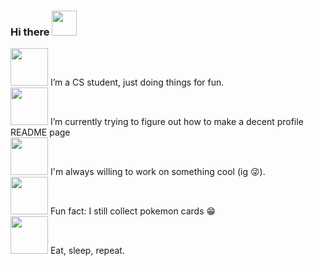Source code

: ### Hi there <img src="https://img.pokemondb.net/sprites/home/normal/pikachu-sinnoh-cap.png" height=40>

<img src="https://img.pokemondb.net/sprites/black-white/normal/aipom-f.png" height=60>   I’m a CS student, just doing things for fun.  
<img src="https://img.pokemondb.net/sprites/x-y/normal/alakazam-mega.png" height=60>   I’m currently trying to figure out how to make a decent profile README page   
<img src="https://img.pokemondb.net/sprites/black-white/normal/machamp.png" height=60>   I'm always willing to work on something cool (ig :stuck_out_tongue_winking_eye:).  
<img src="https://img.pokemondb.net/sprites/black-white/normal/psyduck.png" height=60>  Fun fact: I still collect pokemon cards :grin:   
<img src="https://img.pokemondb.net/sprites/black-white/normal/snorlax.png" height=60>  Eat, sleep, repeat.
☆ ☆ ☆ ☆
Copy the whole of the material above exactly, but not its images.

• **The answer**
Source code

: ### Hi there <img src="https://img.pokemondb.net/sprites/home/normal/pikachu-sinnoh-cap.png" height=40>

<img src="https://img.pokemondb.net/sprites/black-white/normal/aipom-f.png" height=60>   I’m a CS student, just doing things for fun.  
<img src="https://img.pokemondb.net/sprites/x-y/normal/alakazam-mega.png" height=60>   I’m currently trying to figure out how to make a decent profile README page   
<img src="https://img.pokemondb.net/sprites/black-white/normal/machamp.png" height=60>   I'm always willing to work on something cool (ig :stuck_out_tongue_winking_eye:).  
<img src="https://img.pokemondb.net/sprites/black-white/normal/psyduck.png" height=60>  Fun fact: I still collect pokemon cards :grin:   
<img src="https://img.pokemondb.net/sprites/black-white/normal/snorlax.png" height=60>  Eat, sleep, repeat.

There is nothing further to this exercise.